Doch die geteilte Hundeliebe schlägt stetig die Brücke zwischen beiden Städten. Die 260 Mitglieder und ihre Kurz,- Lang- oder Rauhaardackel unternehmen viel zusammen. Jedes Jahr im Januar gibt es in Eltville Sauerkraut und Rippchen, im Februar Fastnacht und im Frühling einen Osterspaziergang. Gemeinsam veranstalten sie Dackelfreizeiten und „Halligalli auf dem Hundeplatz“. Zentral ist, dass die hessischen und rheinland-pfälzischen Vierbeiner im Umgang miteinander Sozialverhalten trainieren und nicht „Krach anfangen“. Ohne die Wiesbadener würde im Klub etwas fehlen, findet Henrich. Kleine Neckereien gibt es trotzdem. „Auf dem Hundeplatz wird sich nicht fein gemacht“, schmunzelt die Rentnerin, fügt aber hinzu: „Es spielt keine Rolle ob Mainz oder Wiesbaden, weder für den Hund noch für den Menschen.“
Ein Mann für Zwei Städte
Ali Reza Zeinali Yazdi vereint Mainz und Wiesbaden in einer Person. Der Mann mit dem klangvollen Namen leitet die Wu-Te-Akademie für asiatische Kampfkunst in der Mainzer Steingasse, die als Ableger des Wiesbadener Vereins gegründet wurde. Seit 17 Jahren wohnt Zeinali Yazdi in der hessischen Landeshauptstadt. Anfangs haderte er damit. „Ich hatte Probleme, Kontakte zu knüpfen. Die Wiesbadener waren so nasehoch.“ Damals hätte er lieber in Mainz gewohnt. Heute profitiert der 37-Jährige davon, dass er beide Städte gut kennt. „Der Spagat und die Verbindung machen mir Spaß“, sagt er. Junge Leute in Wiesbaden mit der kreativen Energie in Mainz zusammenzubringen ist sein Ziel.
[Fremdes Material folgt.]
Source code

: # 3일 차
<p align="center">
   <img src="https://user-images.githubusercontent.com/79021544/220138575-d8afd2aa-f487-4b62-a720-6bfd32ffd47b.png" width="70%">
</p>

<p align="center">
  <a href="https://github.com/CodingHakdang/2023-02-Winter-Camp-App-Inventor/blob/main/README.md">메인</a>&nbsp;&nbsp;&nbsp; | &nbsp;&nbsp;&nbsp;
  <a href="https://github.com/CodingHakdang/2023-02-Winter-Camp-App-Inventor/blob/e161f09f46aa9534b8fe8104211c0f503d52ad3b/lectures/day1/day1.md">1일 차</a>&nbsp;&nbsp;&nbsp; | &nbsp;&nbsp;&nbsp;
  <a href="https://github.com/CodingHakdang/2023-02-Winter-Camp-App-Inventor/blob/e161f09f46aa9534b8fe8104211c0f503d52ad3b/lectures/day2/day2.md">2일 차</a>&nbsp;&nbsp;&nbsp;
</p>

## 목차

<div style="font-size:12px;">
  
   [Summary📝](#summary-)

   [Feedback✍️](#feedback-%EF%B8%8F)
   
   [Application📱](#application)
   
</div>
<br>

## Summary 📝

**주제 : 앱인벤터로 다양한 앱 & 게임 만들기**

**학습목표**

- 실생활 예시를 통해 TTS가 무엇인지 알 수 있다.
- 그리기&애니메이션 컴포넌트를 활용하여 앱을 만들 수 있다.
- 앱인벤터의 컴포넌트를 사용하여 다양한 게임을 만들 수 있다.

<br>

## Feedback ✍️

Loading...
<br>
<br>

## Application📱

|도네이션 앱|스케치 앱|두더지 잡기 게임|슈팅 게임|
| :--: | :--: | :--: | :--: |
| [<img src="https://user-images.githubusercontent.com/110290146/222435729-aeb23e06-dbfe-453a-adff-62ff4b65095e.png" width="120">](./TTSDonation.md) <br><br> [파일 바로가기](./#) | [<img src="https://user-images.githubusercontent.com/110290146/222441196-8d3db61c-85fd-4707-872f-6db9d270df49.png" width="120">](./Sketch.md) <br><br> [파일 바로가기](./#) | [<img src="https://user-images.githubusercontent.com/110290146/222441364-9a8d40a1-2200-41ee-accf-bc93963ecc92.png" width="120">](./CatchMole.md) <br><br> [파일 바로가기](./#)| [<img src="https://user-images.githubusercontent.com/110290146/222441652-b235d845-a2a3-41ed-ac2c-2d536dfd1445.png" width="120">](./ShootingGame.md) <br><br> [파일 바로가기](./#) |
Die enge Beziehung zwischen beiden Akademien ist auch Zeinali Yazdi zu verdanken. „Die Liebe zur positiven Auseinandersetzung bringt die Leute zusammen“, weiß der vielseitige Kampfsportler. Er hat soziale Arbeit studiert, einen Schein für Traumreisen und Hypnose, ist Sexualtherapeut und Kindercoach. Die beiden Wu-Te-Akademien mit insgesamt 200 Mitgliedern seien seine Familie. Jedes Wochenende treffen sie sich abwechselnd in Mainz und Wiesbaden. Als Trainer ist es Alis Aufgabe, Widerstände zu erkennen, draufzuschauen. Für die Städte heiße das: „Rüberfahren und gucken, wie sind sie wirklich, sich kennen lernen.“ Wu- Te, das ist Kampf- und Bewegungskunst, Meditation und Mediation, Energiearbeit und Mut zur positiven Auseinandersetzung. „Da zählt kein Mainz gegen Wiesbaden.“ Auch er selbst hat zwischen den beiden Städten seinen Frieden gefunden. Der Kampfkunstlehrer lebt heute mit seiner Frau, einem „echten Meenzer Mädsche“, und seinen Kindern in Biebrich. Jeden Tag überquert er den Rhein mit seinem Fahrrad. „Man muss es den Menschen vorleben“, sagt er, bevor er nach Hause radelt.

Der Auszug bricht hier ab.